===== Supplied material

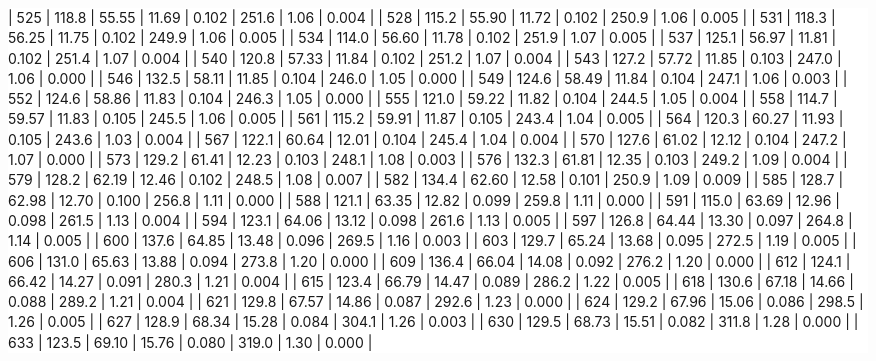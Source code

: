 | 525 | 118.8 | 55.55 | 11.69 | 0.102 | 251.6 | 1.06 | 0.004 |
| 528 | 115.2 | 55.90 | 11.72 | 0.102 | 250.9 | 1.06 | 0.005 |
| 531 | 118.3 | 56.25 | 11.75 | 0.102 | 249.9 | 1.06 | 0.005 |
| 534 | 114.0 | 56.60 | 11.78 | 0.102 | 251.9 | 1.07 | 0.005 |
| 537 | 125.1 | 56.97 | 11.81 | 0.102 | 251.4 | 1.07 | 0.004 |
| 540 | 120.8 | 57.33 | 11.84 | 0.102 | 251.2 | 1.07 | 0.004 |
| 543 | 127.2 | 57.72 | 11.85 | 0.103 | 247.0 | 1.06 | 0.000 |
| 546 | 132.5 | 58.11 | 11.85 | 0.104 | 246.0 | 1.05 | 0.000 |
| 549 | 124.6 | 58.49 | 11.84 | 0.104 | 247.1 | 1.06 | 0.003 |
| 552 | 124.6 | 58.86 | 11.83 | 0.104 | 246.3 | 1.05 | 0.000 |
| 555 | 121.0 | 59.22 | 11.82 | 0.104 | 244.5 | 1.05 | 0.004 |
| 558 | 114.7 | 59.57 | 11.83 | 0.105 | 245.5 | 1.06 | 0.005 |
| 561 | 115.2 | 59.91 | 11.87 | 0.105 | 243.4 | 1.04 | 0.005 |
| 564 | 120.3 | 60.27 | 11.93 | 0.105 | 243.6 | 1.03 | 0.004 |
| 567 | 122.1 | 60.64 | 12.01 | 0.104 | 245.4 | 1.04 | 0.004 |
| 570 | 127.6 | 61.02 | 12.12 | 0.104 | 247.2 | 1.07 | 0.000 |
| 573 | 129.2 | 61.41 | 12.23 | 0.103 | 248.1 | 1.08 | 0.003 |
| 576 | 132.3 | 61.81 | 12.35 | 0.103 | 249.2 | 1.09 | 0.004 |
| 579 | 128.2 | 62.19 | 12.46 | 0.102 | 248.5 | 1.08 | 0.007 |
| 582 | 134.4 | 62.60 | 12.58 | 0.101 | 250.9 | 1.09 | 0.009 |
| 585 | 128.7 | 62.98 | 12.70 | 0.100 | 256.8 | 1.11 | 0.000 |
| 588 | 121.1 | 63.35 | 12.82 | 0.099 | 259.8 | 1.11 | 0.000 |
| 591 | 115.0 | 63.69 | 12.96 | 0.098 | 261.5 | 1.13 | 0.004 |
| 594 | 123.1 | 64.06 | 13.12 | 0.098 | 261.6 | 1.13 | 0.005 |
| 597 | 126.8 | 64.44 | 13.30 | 0.097 | 264.8 | 1.14 | 0.005 |
| 600 | 137.6 | 64.85 | 13.48 | 0.096 | 269.5 | 1.16 | 0.003 |
| 603 | 129.7 | 65.24 | 13.68 | 0.095 | 272.5 | 1.19 | 0.005 |
| 606 | 131.0 | 65.63 | 13.88 | 0.094 | 273.8 | 1.20 | 0.000 |
| 609 | 136.4 | 66.04 | 14.08 | 0.092 | 276.2 | 1.20 | 0.000 |
| 612 | 124.1 | 66.42 | 14.27 | 0.091 | 280.3 | 1.21 | 0.004 |
| 615 | 123.4 | 66.79 | 14.47 | 0.089 | 286.2 | 1.22 | 0.005 |
| 618 | 130.6 | 67.18 | 14.66 | 0.088 | 289.2 | 1.21 | 0.004 |
| 621 | 129.8 | 67.57 | 14.86 | 0.087 | 292.6 | 1.23 | 0.000 |
| 624 | 129.2 | 67.96 | 15.06 | 0.086 | 298.5 | 1.26 | 0.005 |
| 627 | 128.9 | 68.34 | 15.28 | 0.084 | 304.1 | 1.26 | 0.003 |
| 630 | 129.5 | 68.73 | 15.51 | 0.082 | 311.8 | 1.28 | 0.000 |
| 633 | 123.5 | 69.10 | 15.76 | 0.080 | 319.0 | 1.30 | 0.000 |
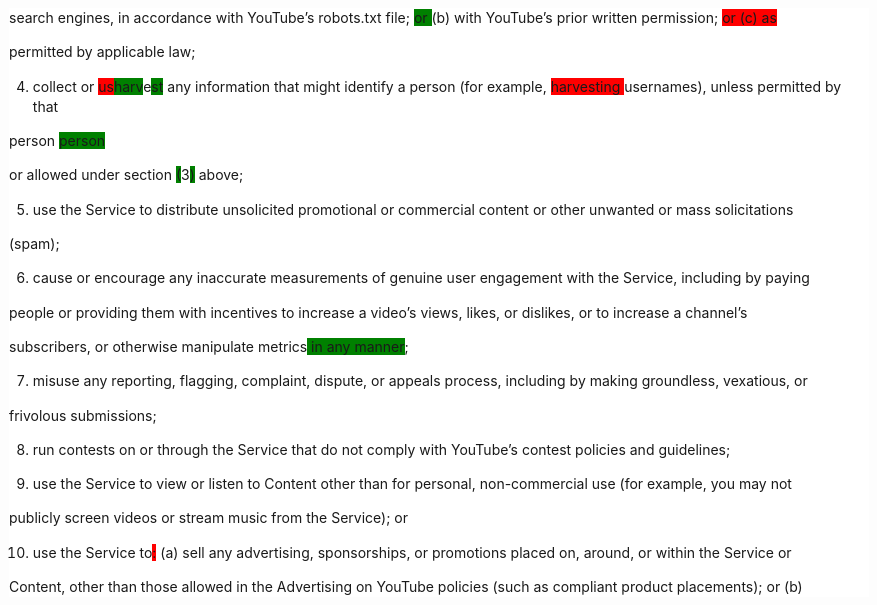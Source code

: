 
search engines, in accordance with YouTube’s robots.txt file; <span style="background-color: green;">or </span>(b) with YouTube’s prior written permission; <span style="background-color: red;">or (c) as


permitted by applicable law;</span>


4. collect or <span style="background-color: red;">us</span><span style="background-color: green;">harv</span>e<span style="background-color: green;">st</span> any information that might identify a person (for example, <span style="background-color: red;">harvesting </span>usernames), unless permitted by that<span style="background-color: red;">


person</span> <span style="background-color: green;">person


</span>or allowed under section <span style="background-color: green;">(</span>3<span style="background-color: green;">)</span> above;


5. use the Service to distribute unsolicited promotional or commercial content or other unwanted or mass solicitations<span style="background-color: red;">


(spam)</span>;


6. cause or encourage any inaccurate measurements of genuine user engagement with the Service, including by paying


people or providing them with incentives to increase a video’s views, likes, or dislikes, or to increase a channel’s


subscribers, or otherwise manipulate metrics<span style="background-color: green;"> in any manner</span>;


7. misuse any reporting, flagging, complaint, dispute, or appeals process, including by making groundless, vexatious, or


frivolous submissions;


8. run contests on or through the Service that do not comply with YouTube’s contest policies and guidelines;


9. use the Service to view or listen to Content other than for personal, non-commercial use (for example, you may not


publicly screen videos or stream music from the Service); or


10. use the Service to<span style="background-color: red;">:</span> (a) sell any advertising, sponsorships, or promotions placed on, around, or within the Service or


Content, other than those allowed in the Advertising on YouTube policies (such as compliant product placements); or (b)

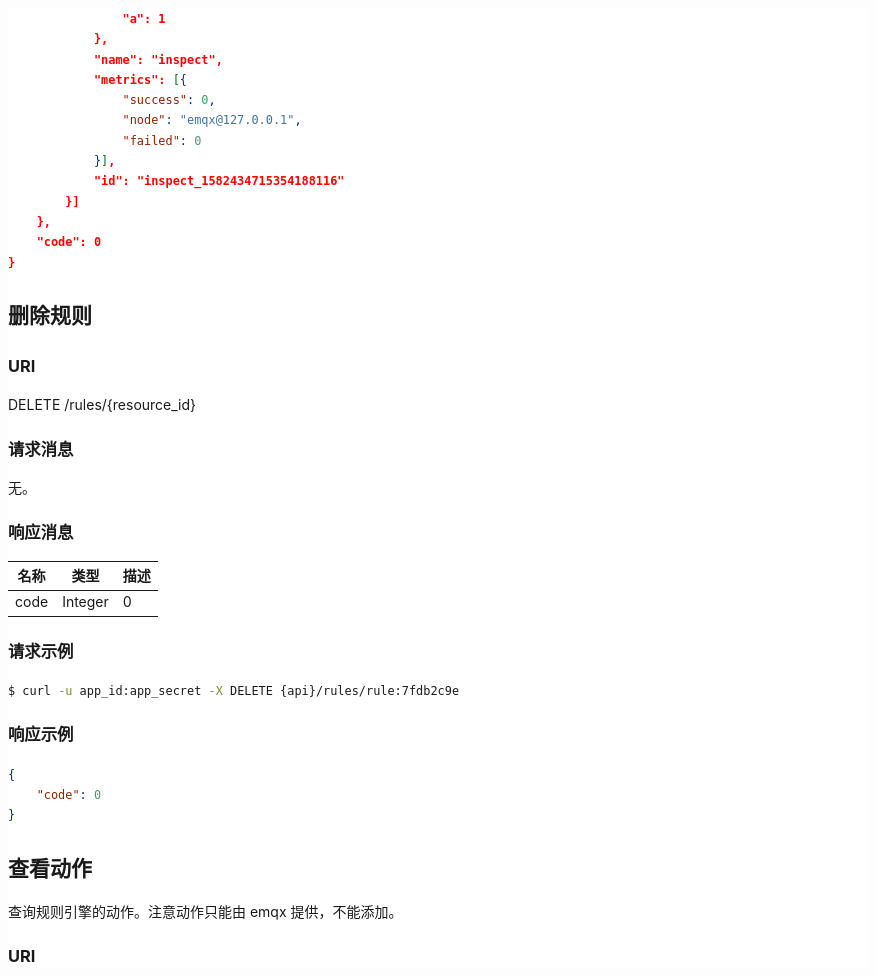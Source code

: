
 ```json
                "a": 1
            },
            "name": "inspect",
            "metrics": [{
                "success": 0,
                "node": "emqx@127.0.0.1",
                "failed": 0
            }],
            "id": "inspect_1582434715354188116"
        }]
    },
    "code": 0
}
```

## 删除规则

### URI

DELETE /rules/{resource_id}


### 请求消息

无。

### 响应消息

| 名称 | 类型    | 描述 |
| ---- | ------- | ----------- |
| code | Integer | 0           |

### 请求示例

```bash
$ curl -u app_id:app_secret -X DELETE {api}/rules/rule:7fdb2c9e
```

### 响应示例

```json
{
    "code": 0
}
```


## 查看动作
查询规则引擎的动作。注意动作只能由 emqx 提供，不能添加。


### URI
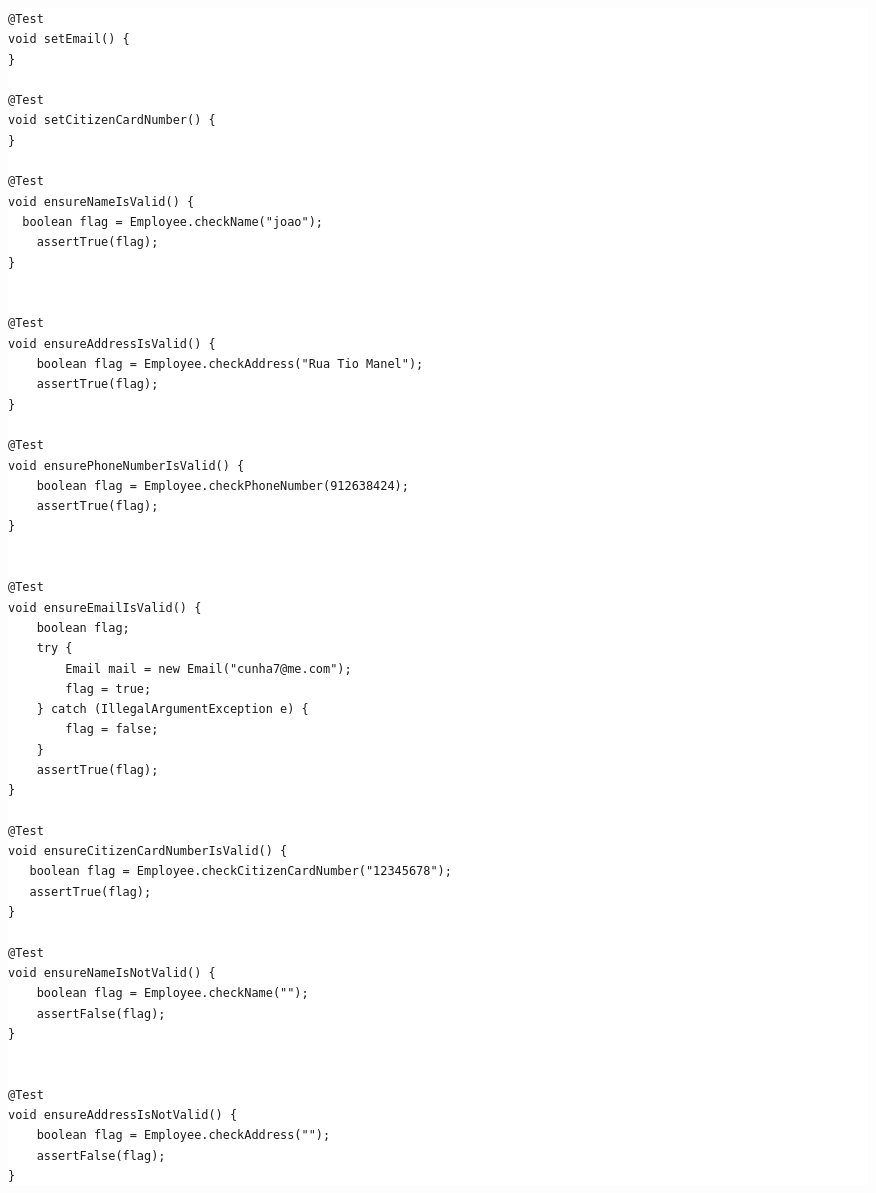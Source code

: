     @Test
    void setEmail() {
    }

    @Test
    void setCitizenCardNumber() {
    }

    @Test
    void ensureNameIsValid() {
      boolean flag = Employee.checkName("joao");
        assertTrue(flag);
    }


    @Test
    void ensureAddressIsValid() {
        boolean flag = Employee.checkAddress("Rua Tio Manel");
        assertTrue(flag);
    }

    @Test
    void ensurePhoneNumberIsValid() {
        boolean flag = Employee.checkPhoneNumber(912638424);
        assertTrue(flag);
    }


    @Test
    void ensureEmailIsValid() {
        boolean flag;
        try {
            Email mail = new Email("cunha7@me.com");
            flag = true;
        } catch (IllegalArgumentException e) {
            flag = false;
        }
        assertTrue(flag);
    }

    @Test
    void ensureCitizenCardNumberIsValid() {
       boolean flag = Employee.checkCitizenCardNumber("12345678");
       assertTrue(flag);
    }

    @Test
    void ensureNameIsNotValid() {
        boolean flag = Employee.checkName("");
        assertFalse(flag);
    }


    @Test
    void ensureAddressIsNotValid() {
        boolean flag = Employee.checkAddress("");
        assertFalse(flag);
    }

==========

• Aim of the exercise: Whatever else the listing above holds, retype exactly only the lines from the one containing "1.09 | 0.004 |" to the one containing "259.8 | 1.11 | 0.000 |", both ends kept.

• Answer to this exercise:
| 576 | 132.3 | 61.81 | 12.35 | 0.103 | 249.2 | 1.09 | 0.004 |
| 579 | 128.2 | 62.19 | 12.46 | 0.102 | 248.5 | 1.08 | 0.007 |
| 582 | 134.4 | 62.60 | 12.58 | 0.101 | 250.9 | 1.09 | 0.009 |
| 585 | 128.7 | 62.98 | 12.70 | 0.100 | 256.8 | 1.11 | 0.000 |
| 588 | 121.1 | 63.35 | 12.82 | 0.099 | 259.8 | 1.11 | 0.000 |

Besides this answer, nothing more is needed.